Then she does: dart a glance back and oh, is snagged by that hollowed out ache in Sid's eyes. Sera breathes that in too, and she's so close to tears these days, so spent from trying to (and sometimes failing) brave her deep-seated fear of the hospital to go and sit at Pan's side, that they spark in her eyes again.
"Oh, Sid." There is such stripped-bare compassion in the invocation of Sid's single-syllable name in that moment. Heart strings: they used to believe in them literally, too-often abraded tendons and nerve bundles affixing and jangling that organ squeezed like a fist beneath sternum. Fuck it, Sera believes in them still. "I'm sorry."
Sid
And so they are an island, or two separate islands, part of a chain and drifting apart from the powerful currents of life and emotion and fragile things. Sid sees Sera's glance and she winces away from it, brows coming together as her head jerks away to the side, to look down the street instead of at her friend. Is this the price she has to pay for getting close to people? Can she do nothing without hurting them ever again?
She takes a step back, because she doesn't know what to do with that Oh, Sid. If she thought Sera were that kind of person, she would think she was trying to manipulate her emotions, that she was still trying to wring the gritty details out of Sid, who has always had a hard time talking about the things that hurt.
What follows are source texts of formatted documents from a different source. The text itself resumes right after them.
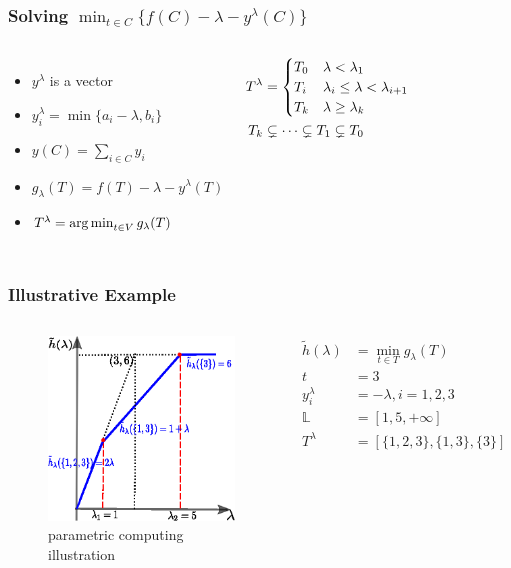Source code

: \documentclass[notheorems]{beamer}
\begin{document}
\begin{frame}
	\frametitle{Solving $\min_{t\in C} \{f(C) - \lambda - y^{\lambda}(C)\}$}
	\begin{columns}
    \column{5.3cm}
    \begin{itemize}
	\item $y^{\lambda}$ is a vector
	\item $y^{\lambda}_i = \min\{a_i - \lambda, b_i\}$ 
	\item $y(C) = \sum_{i \in C} y_i$	
	\item $g_{\lambda}(T) = f(T) - \lambda - y^{\lambda}(T)$
	\item $T^{\lambda} = \operatorname*{arg\,min}_{t\in V} g_{\lambda}(T)$
	\end{itemize}
	\begin{theorem}
		\begin{align}\notag
			T^{\lambda} & =\begin{cases}
				T_0 & \lambda < \lambda_1 \\
				T_i & \lambda_i \leq \lambda < \lambda_{i+1}\\
				T_k & \lambda \geq \lambda_{k}
			\end{cases} \\
				T_k & \subsetneq  \dots \subsetneq T_1 \subsetneq T_0 \label{eq:Alambda}				
		\end{align}
    \end{theorem}
	\column{4.7cm}
		
    \end{columns}
\end{frame}
\begin{frame}
	\frametitle{Illustrative Example}
\begin{columns}
	\column{5cm}
	\begin{figure}
		\includegraphics[width=5cm]{pic/example_pst_single.eps}
		\caption{parametric computing illustration}
	\end{figure}
	\column{5cm}
	\begin{align*}
	\tilde{h}(\lambda) &= \min_{t \in T} g_{\lambda}(T)\\
	t & = 3 \\
	y^{\lambda}_i & = -\lambda, i=1,2,3 \\
    \mathbb{L} & = [1, 5, +\infty] \\
	T^{\lambda} &= [\{1,2,3\}, \{1,3\}, \{3\}]
	\end{align*}
\end{columns}	
\end{frame}	
\end{document}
She may have stripped herself of her armor, but doors are definitely closing. Not with a slam, not followed by the turning of a dozen locks, but closing all the same.
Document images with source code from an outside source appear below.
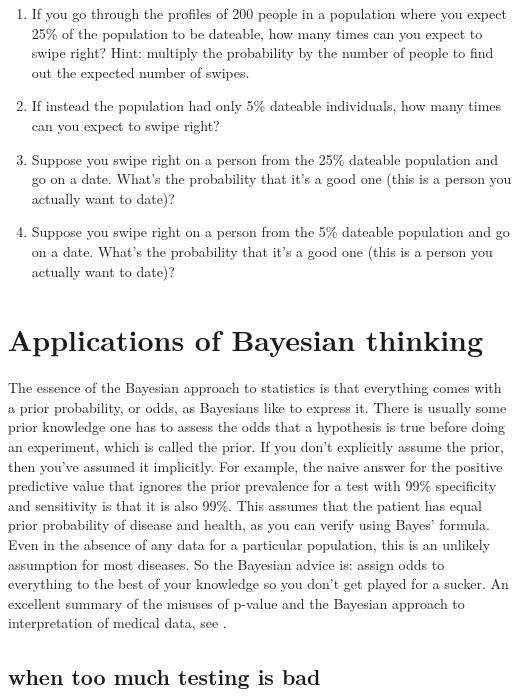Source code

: \documentclass[
]{book}
\theoremstyle{definition}
\theoremstyle{definition}
\theoremstyle{definition}
\theoremstyle{remark}
\begin{document}
\begin{enumerate}
\def\labelenumi{\arabic{enumi}.}
\setcounter{enumi}{3}
\item
  If you go through the profiles of 200 people in a population where you expect 25\% of the population to be dateable, how many times can you expect to swipe right? Hint: multiply the probability by the number of people to find out the expected number of swipes.
\item
  If instead the population had only 5\% dateable individuals, how many times can you expect to swipe right?
\item
  Suppose you swipe right on a person from the 25\% dateable population and go on a date. What's the probability that it's a good one (this is a person you actually want to date)?
\item
  Suppose you swipe right on a person from the 5\% dateable population and go on a date. What's the probability that it's a good one (this is a person you actually want to date)?
\end{enumerate}

\hypertarget{applications-of-bayesian-thinking}{%
\section{Applications of Bayesian thinking}\label{applications-of-bayesian-thinking}}

\label{sec:bio7}

The essence of the Bayesian approach to statistics is that everything comes with a prior probability, or odds, as Bayesians like to express it. There is usually some prior knowledge one has to assess the odds that a hypothesis is true before doing an experiment, which is called the prior. If you don't explicitly assume the prior, then you've assumed it implicitly. For example, the naive answer for the positive predictive value that ignores the prior prevalence for a test with 99\% specificity and sensitivity is that it is also 99\%. This assumes that the patient has equal prior probability of disease and health, as you can verify using Bayes' formula. Even in the absence of any data for a particular population, this is an unlikely assumption for most diseases. So the Bayesian advice is: assign odds to everything to the best of your knowledge so you don't get played for a sucker. An excellent summary of the misuses of p-value and the Bayesian approach to interpretation of medical data, see \citep{goodman_toward_1999}.

\hypertarget{when-too-much-testing-is-bad}{%
\subsection{when too much testing is bad}\label{when-too-much-testing-is-bad}}
\end{document}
"I'm sorry," she says, forcing her gaze to meet that pain, those daggers that cut right into her heart, and she means it. Not that she's keeping secrets, but that she was supposed to be taking Sera's mind off painful things and she's failing at it utterly. She hasn't been very good at offering comfort since her Awakening. Probably she never will be again. "I should take you home."
=====
Sam @ 8:31PM
Private Message to Alexis Theron Lambros
[Sid: percept+aware-as-empathy, paranoia is in effect]
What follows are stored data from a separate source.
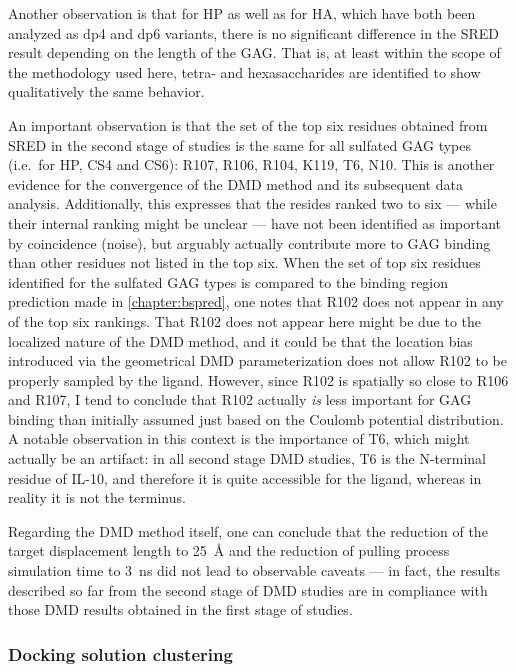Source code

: Another observation is that for HP as well as for HA, which have both been
analyzed as dp4 and dp6 variants, there is no significant difference in the SRED
result depending on the length of the GAG. That is, at least within the scope of
the methodology used here, tetra- and hexasaccharides are identified to show
qualitatively the same behavior.

An important observation is that the set of the top six residues obtained from
SRED in the second stage of studies is the same for all sulfated GAG types
(i.e.\ for HP, CS4 and CS6): R107, R106, R104, K119, T6, N10. This is another
evidence for the convergence of the DMD method and its subsequent data analysis.
Additionally, this expresses that the resides ranked two to six --- while their
internal ranking might be unclear --- have not been identified as important by
coincidence (noise), but arguably actually contribute more to GAG binding than
other residues not listed in the top six. When the set of top six residues
identified for the sulfated GAG types is compared to the binding region
prediction made in \cref{chapter:bspred}, one notes that R102 does not appear in
any of the top six rankings. That R102 does not appear here might be due to the
localized nature of the DMD method, and it could be that the location bias
introduced via the geometrical DMD parameterization does not allow R102 to be
properly sampled by the ligand. However, since R102 is spatially so close to
R106 and R107, I tend to conclude that R102 actually \textit{is} less important
for GAG binding than initially assumed just based on the Coulomb potential
distribution. A notable observation in this context is the importance of T6,
which might actually be an artifact: in all second stage DMD studies, T6 is the
N-terminal residue of IL-10, and therefore it is quite accessible for the
ligand, whereas in reality it is not the terminus.

Regarding the DMD method itself, one can conclude that the reduction of the
target displacement length to \SI{25}{\angstrom} and the reduction of pulling
process simulation time to \SI{3}{\nano\second} did not lead to observable
caveats --- in fact, the results described so far from the second stage of DMD
studies are in compliance with those DMD results obtained in the first stage of
studies.


\subsubsection{Docking solution clustering}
Roll: 7 d10 TN6 (2, 2, 3, 6, 7, 8, 9) ( success x 4 ) VALID
Serafíne
Empathy reading:
There is naturally that background, constant strain of Pan-in-the-hospital. This is worse and more distressing to Sera than she seems willing to acknowledge and is an injury that she reopens every time she goes (or tries to go) visit him. This has her in a constant state of emotional flux that makes her feel jangled and raw.
The worry about Jim is genuine too; is now leavened by a clutch of reflexive sadness over the turmoil she picked up from Sid and - more than that - that sense of finality. Of doors closing. Sera is the sort to leave them open-open-open until they tear her apart, then stitch herself back together and have another go.
The pain in her eyes is also: reflexive and sharp and immediate in response to that pulling-away, that loss-of-contact, that irritation in Sid's voice and is both. Bright and hot and sharp, like a friction burn. Heightened by her instability, the way she feels all at-sea with Pan literally unresponsive and Jim gone. But it is also passing. Like, any wound is forgiven as soon as it is sustained. It is not something she will or really could hold on to.
The compassion is genuine, too. Is brighter, yearning and constricted and Sid has the sense that a fair portion of the ache in Sera's eyes is the mute gleam of her own hollowed out ache and heartbreak, absorbed, digested, reflected back to her, a deep and responsive empathy. It is: bright and polished and quickened and alive. Sera might have reached out to hug Sid fiercely in that moment when she said Oh, Sid - except for her sudden and sharpened awareness of all-Sid's-doors and all-their-locks and all-her-apparent-wounds.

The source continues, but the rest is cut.